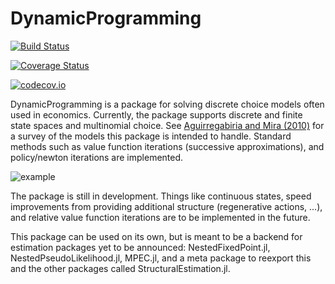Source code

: # DynamicProgramming

[![Build Status](https://travis-ci.org/pkofod/DynamicProgramming.jl.svg?branch=master)](https://travis-ci.org/pkofod/DynamicProgramming.jl)

[![Coverage Status](https://coveralls.io/repos/pkofod/DynamicProgramming.jl/badge.svg?branch=master&service=github)](https://coveralls.io/github/pkofod/DynamicProgramming.jl?branch=master)

[![codecov.io](http://codecov.io/github/pkofod/DynamicProgramming.jl/coverage.svg?branch=master)](http://codecov.io/github/pkofod/DynamicProgramming.jl?branch=master)

DynamicProgramming is a package for solving discrete choice models often used in
economics. Currently, the package supports discrete and finite state spaces and
multinomial choice. See [Aguirregabiria and Mira (2010)](http://www.sciencedirect.com/science/article/pii/S0304407609001985)
for a survey of the models this package is intended to handle. Standard methods
such as value function iterations (successive approximations), and policy/newton
iterations are implemented.

![example](https://cloud.githubusercontent.com/assets/8431156/20754243/5360d216-b70a-11e6-906d-9eab9ed04d22.png)

The package is still in development. Things like continuous states, speed improvements
from providing additional structure (regenerative actions, ...), and relative value function
iterations are to be implemented in the future.

This package can be used on its own, but is meant to be a backend for estimation
packages yet to be announced: NestedFixedPoint.jl, NestedPseudoLikelihood.jl, MPEC.jl,
and a meta package to reexport this and the other packages called StructuralEstimation.jl.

> _TASK STATEMENT_
Among the entries above, how many lines hold the word "iterations"? Reply with only that number.

> _EXERCISE ANSWER_
3